### WHAT THIS TASK INVOLVES
The answer is to be an exact copy of the lines below running from the line with "- List of connected agents" down to the line with "- List of packets sent", both ends included, and nothing more.

### Dataset records
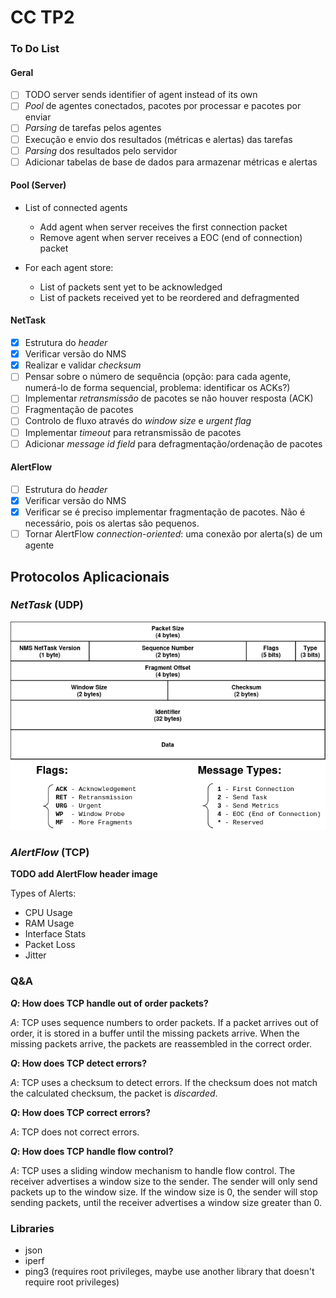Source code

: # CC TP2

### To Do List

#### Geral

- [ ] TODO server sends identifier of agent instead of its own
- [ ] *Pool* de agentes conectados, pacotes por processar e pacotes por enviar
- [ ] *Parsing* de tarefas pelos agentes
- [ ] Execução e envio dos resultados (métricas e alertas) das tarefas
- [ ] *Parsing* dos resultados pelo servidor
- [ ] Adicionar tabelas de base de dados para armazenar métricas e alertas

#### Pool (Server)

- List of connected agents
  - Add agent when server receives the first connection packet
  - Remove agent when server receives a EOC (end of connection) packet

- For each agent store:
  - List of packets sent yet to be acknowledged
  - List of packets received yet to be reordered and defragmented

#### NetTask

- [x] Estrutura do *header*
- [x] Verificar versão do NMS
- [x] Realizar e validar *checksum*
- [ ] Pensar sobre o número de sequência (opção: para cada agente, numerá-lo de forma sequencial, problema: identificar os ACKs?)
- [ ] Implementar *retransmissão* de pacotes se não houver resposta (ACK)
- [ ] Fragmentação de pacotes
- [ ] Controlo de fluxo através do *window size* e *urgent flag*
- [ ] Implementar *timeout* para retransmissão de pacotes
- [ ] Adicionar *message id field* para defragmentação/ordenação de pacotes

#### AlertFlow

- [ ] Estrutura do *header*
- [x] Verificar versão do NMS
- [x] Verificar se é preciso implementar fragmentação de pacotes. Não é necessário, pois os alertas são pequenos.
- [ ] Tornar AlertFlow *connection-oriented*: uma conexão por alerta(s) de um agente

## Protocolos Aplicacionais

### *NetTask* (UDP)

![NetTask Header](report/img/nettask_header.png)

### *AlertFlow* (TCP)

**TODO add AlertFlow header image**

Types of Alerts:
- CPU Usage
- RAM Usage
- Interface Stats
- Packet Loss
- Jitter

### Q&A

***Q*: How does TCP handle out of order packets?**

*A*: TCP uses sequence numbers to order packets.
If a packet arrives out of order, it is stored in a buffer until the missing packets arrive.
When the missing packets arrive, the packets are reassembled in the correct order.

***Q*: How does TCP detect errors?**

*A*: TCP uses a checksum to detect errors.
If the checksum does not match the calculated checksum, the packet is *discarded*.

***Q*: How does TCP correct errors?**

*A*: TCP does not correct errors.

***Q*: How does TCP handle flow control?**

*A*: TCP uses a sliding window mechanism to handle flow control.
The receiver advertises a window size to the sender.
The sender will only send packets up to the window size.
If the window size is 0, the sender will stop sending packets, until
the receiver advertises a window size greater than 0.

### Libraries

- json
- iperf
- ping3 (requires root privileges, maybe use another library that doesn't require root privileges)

### ANSWER AREA
- List of connected agents
  - Add agent when server receives the first connection packet
  - Remove agent when server receives a EOC (end of connection) packet

- For each agent store:
  - List of packets sent yet to be acknowledged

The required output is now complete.